Online Security

Browsing the internet is one of the most useful ways of searching, finding and accumulating data and information to suit your needs. Some spend more time than others surfing the internet to find that elusive nugget of information. As in most endeavours, the internet has spawned its own threats, orchestrated by those who make it their business to steal information and use it to their advantage (and your disadvantage).

In order to make this more difficult for them, there are two measures you must (not should!) take…

  • Anti-virus. Make sure you have an anti-virus software program installed. But don’t just install it, regularly update its virus database. Since new viruses, trojans and worms are created all the time, you need to update that part of you virus programme (database) that will recognise the threat. If the programme does not know about the threat, it won’t react – protect you from it.

    • There are two ways of getting hold of a good anti-virus program, namely buy it – or use one of the freeware programs out there. And just because it’s free, it does not mean “lacking in quality”. Freeware virus programs come with free virus database updates. A word of caution though – not all freeware virus programs are entirely free – you’ll have to give up your e-mail address as “payment”. And just because it’s free now, it might not remain so in the future.

    • Buying an anti-virus program can cost you quite a bundle. Once you have decided to take this route, do some careful research on the internet to find one that will suit your needs. Make sure you read the fineprint with regards to updates. Some sellers will offer a limited number of free updates, after which you will be required to pay for each “update”. Others will require that you pay a monthly (quarterly/annual) subscription for updates. These are just some of the options – the point is make sure that you know what you’re buying and what the future cost will be.

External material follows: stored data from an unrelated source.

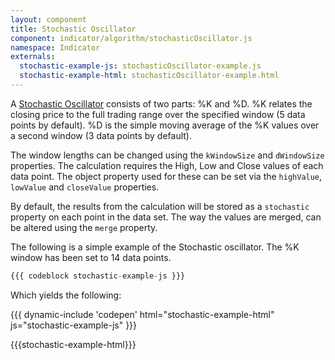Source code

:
 ```yaml
---
layout: component
title: Stochastic Oscillator
component: indicator/algorithm/stochasticOscillator.js
namespace: Indicator
externals:
  stochastic-example-js: stochasticOscillator-example.js
  stochastic-example-html: stochasticOscillator-example.html  
---
```


A [Stochastic Oscillator](https://en.wikipedia.org/wiki/Stochastic_oscillator) consists of two parts: %K and %D. %K relates the closing price to the full trading range over the specified window (5 data points by default). %D is the simple moving average of the %K values over a second window (3 data points by default).

The window lengths can be changed using the `kWindowSize` and `dWindowSize` properties. The calculation requires the High, Low and Close values of each data point. The object property used for these can be set via the `highValue`, `lowValue` and `closeValue` properties.

By default, the results from the calculation will be stored as a `stochastic` property on each point in the data set. The way the values are merged, can be altered using the `merge` property.

The following is a simple example of the Stochastic oscillator. The %K window has been set to 14 data points.

```js
{{{ codeblock stochastic-example-js }}}
```

Which yields the following:

{{{ dynamic-include 'codepen' html="stochastic-example-html" js="stochastic-example-js" }}}

{{{stochastic-example-html}}}
<script type="text/javascript">
{{{stochastic-example-js}}}
</script>
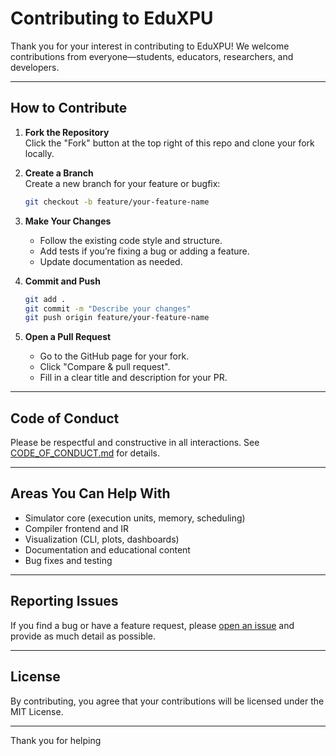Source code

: # Contributing to EduXPU

Thank you for your interest in contributing to EduXPU! We welcome contributions from everyone—students, educators, researchers, and developers.

---

## How to Contribute

1. **Fork the Repository**  
   Click the "Fork" button at the top right of this repo and clone your fork locally.

2. **Create a Branch**  
   Create a new branch for your feature or bugfix:
   ```bash
   git checkout -b feature/your-feature-name
   ```

3. **Make Your Changes**  
   - Follow the existing code style and structure.
   - Add tests if you’re fixing a bug or adding a feature.
   - Update documentation as needed.

4. **Commit and Push**  
   ```bash
   git add .
   git commit -m "Describe your changes"
   git push origin feature/your-feature-name
   ```

5. **Open a Pull Request**  
   - Go to the GitHub page for your fork.
   - Click "Compare & pull request".
   - Fill in a clear title and description for your PR.

---

## Code of Conduct

Please be respectful and constructive in all interactions. See [CODE_OF_CONDUCT.md](CODE_OF_CONDUCT.md) for details.

---

## Areas You Can Help With

- Simulator core (execution units, memory, scheduling)
- Compiler frontend and IR
- Visualization (CLI, plots, dashboards)
- Documentation and educational content
- Bug fixes and testing

---

## Reporting Issues

If you find a bug or have a feature request, please [open an issue](https://github.com/your-org/EduXPU/issues) and provide as much detail as possible.

---

## License

By contributing, you agree that your contributions will be licensed under the MIT License.

---

Thank you for helping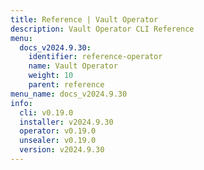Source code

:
 ```yaml
---
title: Reference | Vault Operator
description: Vault Operator CLI Reference
menu:
  docs_v2024.9.30:
    identifier: reference-operator
    name: Vault Operator
    weight: 10
    parent: reference
menu_name: docs_v2024.9.30
info:
  cli: v0.19.0
  installer: v2024.9.30
  operator: v0.19.0
  unsealer: v0.19.0
  version: v2024.9.30
---
```


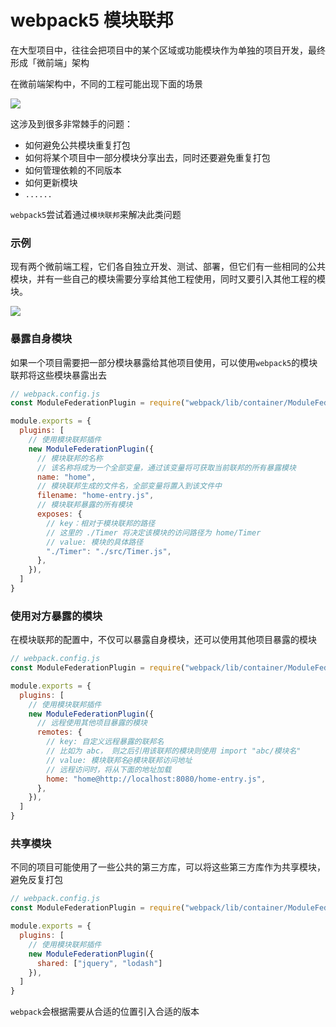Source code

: # webpack5 模块联邦

在大型项目中，往往会把项目中的某个区域或功能模块作为单独的项目开发，最终形成「微前端」架构

在微前端架构中，不同的工程可能出现下面的场景

![](../public/front-end-engineering/2023-01-06-16-57-09.png)

这涉及到很多非常棘手的问题：

- 如何避免公共模块重复打包
- 如何将某个项目中一部分模块分享出去，同时还要避免重复打包
- 如何管理依赖的不同版本
- 如何更新模块
- `......`

`webpack5`尝试着通过`模块联邦`来解决此类问题

### 示例

现有两个微前端工程，它们各自独立开发、测试、部署，但它们有一些相同的公共模块，并有一些自己的模块需要分享给其他工程使用，同时又要引入其他工程的模块。


![](../public/front-end-engineering/2023-01-06-16-58-00.png)

### 暴露自身模块

如果一个项目需要把一部分模块暴露给其他项目使用，可以使用`webpack5`的模块联邦将这些模块暴露出去

```javascript
// webpack.config.js
const ModuleFederationPlugin = require("webpack/lib/container/ModuleFederationPlugin");

module.exports = {
  plugins: [
    // 使用模块联邦插件
    new ModuleFederationPlugin({
      // 模块联邦的名称
      // 该名称将成为一个全部变量，通过该变量将可获取当前联邦的所有暴露模块
      name: "home", 
      // 模块联邦生成的文件名，全部变量将置入到该文件中
      filename: "home-entry.js",
      // 模块联邦暴露的所有模块
      exposes: {
        // key：相对于模块联邦的路径
        // 这里的 ./Timer 将决定该模块的访问路径为 home/Timer
        // value: 模块的具体路径
        "./Timer": "./src/Timer.js",
      },
    }),
  ]
}
```

### 使用对方暴露的模块

在模块联邦的配置中，不仅可以暴露自身模块，还可以使用其他项目暴露的模块

```javascript
// webpack.config.js
const ModuleFederationPlugin = require("webpack/lib/container/ModuleFederationPlugin");

module.exports = {
  plugins: [
    // 使用模块联邦插件
    new ModuleFederationPlugin({
      // 远程使用其他项目暴露的模块
      remotes: {
        // key: 自定义远程暴露的联邦名
        // 比如为 abc， 则之后引用该联邦的模块则使用 import "abc/模块名"
        // value: 模块联邦名@模块联邦访问地址
        // 远程访问时，将从下面的地址加载
        home: "home@http://localhost:8080/home-entry.js",
      },
    }),
  ]
}
```

### 共享模块

不同的项目可能使用了一些公共的第三方库，可以将这些第三方库作为共享模块，避免反复打包

```javascript
// webpack.config.js
const ModuleFederationPlugin = require("webpack/lib/container/ModuleFederationPlugin");

module.exports = {
  plugins: [
    // 使用模块联邦插件
    new ModuleFederationPlugin({
      shared: ["jquery", "lodash"]
    }),
  ]
}
```

`webpack`会根据需要从合适的位置引入合适的版本

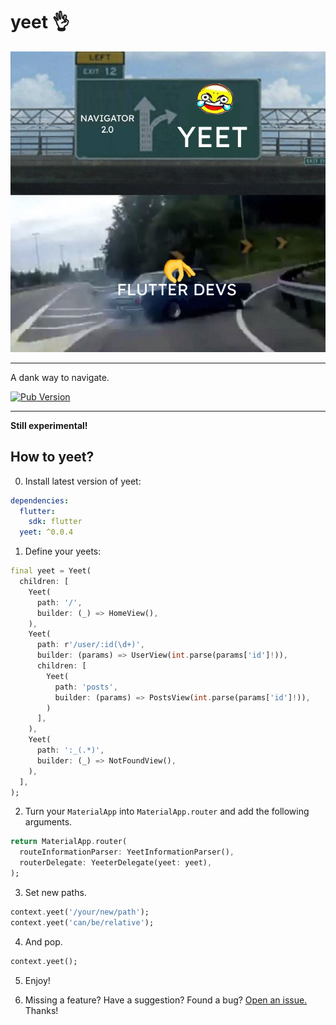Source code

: # yeet 👌


<p align="center">
<img src="https://raw.githubusercontent.com/HosseinYousefi/yeet/master/yeet.png" alt="yeet" />
</p>

---

A dank way to navigate.

[![Pub Version](https://img.shields.io/pub/v/yeet)](https://pub.dev/packages/yeet)

---

**Still experimental!**

## How to yeet?

0. Install latest version of yeet:

```yaml
dependencies:
  flutter:
    sdk: flutter
  yeet: ^0.0.4
```

1. Define your yeets:

```dart
final yeet = Yeet(
  children: [
    Yeet(
      path: '/',
      builder: (_) => HomeView(),
    ),
    Yeet(
      path: r'/user/:id(\d+)',
      builder: (params) => UserView(int.parse(params['id']!)),
      children: [
        Yeet(
          path: 'posts',
          builder: (params) => PostsView(int.parse(params['id']!)),
        )
      ],
    ),
    Yeet(
      path: ':_(.*)',
      builder: (_) => NotFoundView(),
    ),
  ],
);
```

2. Turn your `MaterialApp` into `MaterialApp.router` and add the following arguments.

```dart
return MaterialApp.router(
  routeInformationParser: YeetInformationParser(),
  routerDelegate: YeeterDelegate(yeet: yeet),
);
```

3. Set new paths.

```dart
context.yeet('/your/new/path');
context.yeet('can/be/relative');
```

4. And pop.

```dart
context.yeet();
```

5. Enjoy!

6. Missing a feature? Have a suggestion? Found a bug? [Open an issue.](https://github.com/HosseinYousefi/yeet/issues) Thanks!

  • Firewall. Install a firewall on your computer. A firewall is a program that will assess which programs on your PC connect, or need to connect to the internet; whether they should (or shouldn’t) and will then make you aware of them, If you don’t want a program to connect to the internet, you can then instruct the firewall to block it (not allow access). It will either block it automatically or alert you that a program is trying to access your PC.
    • Once again you’ll face a choice of either buying a firewall program or use a freeware alternative. Windows XP comes with a built-in firewall, but judging from independent reviews, you’ll be far better off if you use an alternative. The XP version only provides the basic levels of protection. Again, be careful about what you choose. As with most software, read the fineprint to ensure what you are letting yourself in for.